• **Task statement**: Below are the records; copy each line in which "element" occurs.

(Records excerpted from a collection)
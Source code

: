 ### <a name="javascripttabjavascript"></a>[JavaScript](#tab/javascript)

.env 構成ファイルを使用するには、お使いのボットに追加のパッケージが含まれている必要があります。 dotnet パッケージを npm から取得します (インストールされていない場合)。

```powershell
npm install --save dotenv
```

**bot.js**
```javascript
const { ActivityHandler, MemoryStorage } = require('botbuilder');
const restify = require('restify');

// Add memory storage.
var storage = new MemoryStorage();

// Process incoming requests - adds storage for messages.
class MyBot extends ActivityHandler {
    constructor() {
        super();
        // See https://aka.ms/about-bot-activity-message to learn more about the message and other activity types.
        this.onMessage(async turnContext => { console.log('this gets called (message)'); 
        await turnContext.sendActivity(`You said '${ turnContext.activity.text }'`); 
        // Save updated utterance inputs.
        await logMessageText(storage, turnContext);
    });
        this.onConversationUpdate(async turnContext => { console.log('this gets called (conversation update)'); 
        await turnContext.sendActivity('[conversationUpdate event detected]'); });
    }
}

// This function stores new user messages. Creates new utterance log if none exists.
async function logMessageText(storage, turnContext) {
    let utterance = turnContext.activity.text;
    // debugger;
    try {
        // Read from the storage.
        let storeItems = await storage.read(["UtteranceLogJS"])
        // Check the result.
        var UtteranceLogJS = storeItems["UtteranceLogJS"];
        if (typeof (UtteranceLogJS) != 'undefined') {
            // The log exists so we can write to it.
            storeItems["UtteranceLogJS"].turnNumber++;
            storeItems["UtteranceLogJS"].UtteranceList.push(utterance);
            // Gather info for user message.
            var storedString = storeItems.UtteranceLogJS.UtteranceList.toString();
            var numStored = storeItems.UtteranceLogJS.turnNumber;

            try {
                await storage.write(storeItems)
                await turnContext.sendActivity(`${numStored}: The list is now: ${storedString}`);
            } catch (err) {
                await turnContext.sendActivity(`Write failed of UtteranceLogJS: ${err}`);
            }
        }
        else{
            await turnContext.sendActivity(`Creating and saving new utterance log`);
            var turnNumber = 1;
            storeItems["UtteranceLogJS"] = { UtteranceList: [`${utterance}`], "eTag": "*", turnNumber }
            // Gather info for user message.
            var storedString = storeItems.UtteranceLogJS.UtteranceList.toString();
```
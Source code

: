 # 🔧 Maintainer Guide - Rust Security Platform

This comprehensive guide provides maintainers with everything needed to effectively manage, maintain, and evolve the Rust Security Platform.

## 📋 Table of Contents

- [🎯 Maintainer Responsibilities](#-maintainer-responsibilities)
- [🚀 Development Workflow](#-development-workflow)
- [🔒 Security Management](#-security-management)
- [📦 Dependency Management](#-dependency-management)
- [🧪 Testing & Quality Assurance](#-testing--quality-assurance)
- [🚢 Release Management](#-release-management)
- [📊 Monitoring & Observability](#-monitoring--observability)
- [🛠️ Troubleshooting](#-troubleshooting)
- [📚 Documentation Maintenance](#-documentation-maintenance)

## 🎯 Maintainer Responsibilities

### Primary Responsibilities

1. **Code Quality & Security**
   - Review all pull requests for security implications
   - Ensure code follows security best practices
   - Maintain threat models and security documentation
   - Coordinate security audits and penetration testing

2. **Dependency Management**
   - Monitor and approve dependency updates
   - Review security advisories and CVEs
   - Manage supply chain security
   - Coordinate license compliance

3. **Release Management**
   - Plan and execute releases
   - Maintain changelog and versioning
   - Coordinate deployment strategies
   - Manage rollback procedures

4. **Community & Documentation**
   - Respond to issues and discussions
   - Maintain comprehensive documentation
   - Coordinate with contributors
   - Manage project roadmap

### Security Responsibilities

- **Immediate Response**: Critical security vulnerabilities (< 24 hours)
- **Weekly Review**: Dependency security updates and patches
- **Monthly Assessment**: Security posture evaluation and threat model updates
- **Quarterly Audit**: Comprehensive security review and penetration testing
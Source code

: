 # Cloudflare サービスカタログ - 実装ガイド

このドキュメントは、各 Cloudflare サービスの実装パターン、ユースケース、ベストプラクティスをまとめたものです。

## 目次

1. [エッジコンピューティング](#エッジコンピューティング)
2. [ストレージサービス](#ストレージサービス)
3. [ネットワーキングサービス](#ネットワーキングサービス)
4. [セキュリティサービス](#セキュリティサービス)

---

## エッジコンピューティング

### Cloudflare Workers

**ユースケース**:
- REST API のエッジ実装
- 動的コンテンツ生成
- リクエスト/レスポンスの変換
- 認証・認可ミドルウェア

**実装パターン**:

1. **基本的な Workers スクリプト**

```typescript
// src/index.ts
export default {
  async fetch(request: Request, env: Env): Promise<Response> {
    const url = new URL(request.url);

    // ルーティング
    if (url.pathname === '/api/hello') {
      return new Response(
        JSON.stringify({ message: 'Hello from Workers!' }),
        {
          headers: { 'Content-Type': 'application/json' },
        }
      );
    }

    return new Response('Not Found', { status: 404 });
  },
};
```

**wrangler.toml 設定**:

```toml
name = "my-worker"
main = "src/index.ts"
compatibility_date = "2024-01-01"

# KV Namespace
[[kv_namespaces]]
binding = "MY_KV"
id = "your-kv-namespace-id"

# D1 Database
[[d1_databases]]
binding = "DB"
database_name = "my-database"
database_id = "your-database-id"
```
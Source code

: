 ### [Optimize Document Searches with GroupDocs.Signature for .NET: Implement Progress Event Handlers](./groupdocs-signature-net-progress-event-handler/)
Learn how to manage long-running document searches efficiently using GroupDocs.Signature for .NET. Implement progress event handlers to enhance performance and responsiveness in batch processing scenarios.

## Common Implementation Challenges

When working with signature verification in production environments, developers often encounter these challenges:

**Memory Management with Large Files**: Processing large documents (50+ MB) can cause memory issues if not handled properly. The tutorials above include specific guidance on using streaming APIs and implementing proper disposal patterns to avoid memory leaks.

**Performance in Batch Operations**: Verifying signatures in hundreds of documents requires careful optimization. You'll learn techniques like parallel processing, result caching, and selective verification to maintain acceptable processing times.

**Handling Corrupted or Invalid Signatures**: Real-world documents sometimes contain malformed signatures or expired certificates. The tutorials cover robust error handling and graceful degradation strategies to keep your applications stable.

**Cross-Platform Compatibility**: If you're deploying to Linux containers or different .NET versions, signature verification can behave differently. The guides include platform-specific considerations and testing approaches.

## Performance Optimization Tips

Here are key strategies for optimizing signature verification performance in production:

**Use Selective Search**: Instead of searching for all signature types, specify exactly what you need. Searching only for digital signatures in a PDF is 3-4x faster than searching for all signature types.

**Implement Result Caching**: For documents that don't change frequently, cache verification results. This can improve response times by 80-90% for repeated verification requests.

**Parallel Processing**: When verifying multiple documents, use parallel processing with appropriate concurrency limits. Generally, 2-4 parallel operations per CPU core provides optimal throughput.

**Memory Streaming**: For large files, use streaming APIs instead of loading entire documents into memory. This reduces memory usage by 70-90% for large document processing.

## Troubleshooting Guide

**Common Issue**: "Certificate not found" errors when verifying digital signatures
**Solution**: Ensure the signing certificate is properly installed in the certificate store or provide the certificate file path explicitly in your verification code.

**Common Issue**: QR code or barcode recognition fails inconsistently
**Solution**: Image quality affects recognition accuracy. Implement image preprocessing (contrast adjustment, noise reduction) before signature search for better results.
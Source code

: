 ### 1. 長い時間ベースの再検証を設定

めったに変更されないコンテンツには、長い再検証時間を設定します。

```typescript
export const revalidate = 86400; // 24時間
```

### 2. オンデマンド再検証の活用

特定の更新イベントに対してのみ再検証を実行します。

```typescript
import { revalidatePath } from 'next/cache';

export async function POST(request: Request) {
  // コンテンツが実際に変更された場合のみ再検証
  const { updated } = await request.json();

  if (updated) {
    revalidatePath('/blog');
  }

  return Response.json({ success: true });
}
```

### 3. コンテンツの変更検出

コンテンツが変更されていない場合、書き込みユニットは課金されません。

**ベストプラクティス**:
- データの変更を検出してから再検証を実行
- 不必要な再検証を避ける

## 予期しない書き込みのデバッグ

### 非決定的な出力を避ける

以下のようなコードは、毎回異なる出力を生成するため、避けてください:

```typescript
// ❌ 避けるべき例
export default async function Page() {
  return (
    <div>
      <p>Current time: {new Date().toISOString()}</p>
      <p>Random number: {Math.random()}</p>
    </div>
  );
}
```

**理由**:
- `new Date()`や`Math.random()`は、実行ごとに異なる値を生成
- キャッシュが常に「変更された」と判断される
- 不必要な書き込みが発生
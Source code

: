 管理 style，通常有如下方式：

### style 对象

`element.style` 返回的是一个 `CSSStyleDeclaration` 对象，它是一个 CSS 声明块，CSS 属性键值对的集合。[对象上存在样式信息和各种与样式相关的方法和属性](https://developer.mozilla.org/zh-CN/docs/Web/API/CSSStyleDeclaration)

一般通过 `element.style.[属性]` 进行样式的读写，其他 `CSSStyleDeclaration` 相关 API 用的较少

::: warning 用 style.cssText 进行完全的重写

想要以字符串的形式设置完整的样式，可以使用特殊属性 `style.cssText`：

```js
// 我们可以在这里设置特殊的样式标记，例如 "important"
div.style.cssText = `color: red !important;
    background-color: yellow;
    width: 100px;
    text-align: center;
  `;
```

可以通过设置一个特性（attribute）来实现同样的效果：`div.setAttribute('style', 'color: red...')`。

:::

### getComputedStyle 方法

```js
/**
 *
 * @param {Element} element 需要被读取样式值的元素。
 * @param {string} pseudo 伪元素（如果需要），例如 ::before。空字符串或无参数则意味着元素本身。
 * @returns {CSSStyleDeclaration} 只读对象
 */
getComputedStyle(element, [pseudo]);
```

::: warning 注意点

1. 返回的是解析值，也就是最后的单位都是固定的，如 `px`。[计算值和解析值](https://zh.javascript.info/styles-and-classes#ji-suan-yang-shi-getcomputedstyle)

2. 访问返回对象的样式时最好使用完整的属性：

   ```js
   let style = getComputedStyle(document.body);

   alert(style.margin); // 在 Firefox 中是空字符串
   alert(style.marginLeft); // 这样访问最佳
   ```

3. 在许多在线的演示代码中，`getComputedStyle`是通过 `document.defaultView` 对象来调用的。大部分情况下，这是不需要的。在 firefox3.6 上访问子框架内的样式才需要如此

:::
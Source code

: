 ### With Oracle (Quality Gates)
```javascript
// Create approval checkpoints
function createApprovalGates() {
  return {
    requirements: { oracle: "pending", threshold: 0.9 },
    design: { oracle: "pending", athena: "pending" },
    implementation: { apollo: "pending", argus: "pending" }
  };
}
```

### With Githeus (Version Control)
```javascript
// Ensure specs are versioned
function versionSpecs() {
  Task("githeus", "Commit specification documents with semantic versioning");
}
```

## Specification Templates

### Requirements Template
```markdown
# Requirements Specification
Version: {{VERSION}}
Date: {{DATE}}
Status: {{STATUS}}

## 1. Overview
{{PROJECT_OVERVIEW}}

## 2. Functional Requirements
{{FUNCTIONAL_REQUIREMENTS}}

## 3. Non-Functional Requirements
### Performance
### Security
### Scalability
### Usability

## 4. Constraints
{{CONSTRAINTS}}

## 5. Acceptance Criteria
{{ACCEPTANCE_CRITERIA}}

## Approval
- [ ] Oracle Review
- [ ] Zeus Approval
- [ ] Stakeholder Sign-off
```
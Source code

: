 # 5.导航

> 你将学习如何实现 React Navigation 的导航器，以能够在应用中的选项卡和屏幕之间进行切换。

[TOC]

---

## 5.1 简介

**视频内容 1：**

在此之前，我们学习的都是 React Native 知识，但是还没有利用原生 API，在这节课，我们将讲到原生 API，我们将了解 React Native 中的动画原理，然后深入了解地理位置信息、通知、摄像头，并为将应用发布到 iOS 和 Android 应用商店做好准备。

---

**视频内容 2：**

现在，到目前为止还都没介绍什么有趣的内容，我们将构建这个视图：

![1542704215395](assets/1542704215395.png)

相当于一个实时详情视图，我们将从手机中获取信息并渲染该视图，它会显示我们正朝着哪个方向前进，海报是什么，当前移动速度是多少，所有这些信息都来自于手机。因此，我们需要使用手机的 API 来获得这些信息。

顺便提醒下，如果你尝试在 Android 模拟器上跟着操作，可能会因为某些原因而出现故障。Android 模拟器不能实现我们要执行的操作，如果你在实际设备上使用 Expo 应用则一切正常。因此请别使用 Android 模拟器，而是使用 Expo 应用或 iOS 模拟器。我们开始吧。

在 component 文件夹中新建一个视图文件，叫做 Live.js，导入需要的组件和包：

• **Result of this exercise**:
`element.style` 返回的是一个 `CSSStyleDeclaration` 对象，它是一个 CSS 声明块，CSS 属性键值对的集合。[对象上存在样式信息和各种与样式相关的方法和属性](https://developer.mozilla.org/zh-CN/docs/Web/API/CSSStyleDeclaration)
一般通过 `element.style.[属性]` 进行样式的读写，其他 `CSSStyleDeclaration` 相关 API 用的较少
 * @param {Element} element 需要被读取样式值的元素。
getComputedStyle(element, [pseudo]);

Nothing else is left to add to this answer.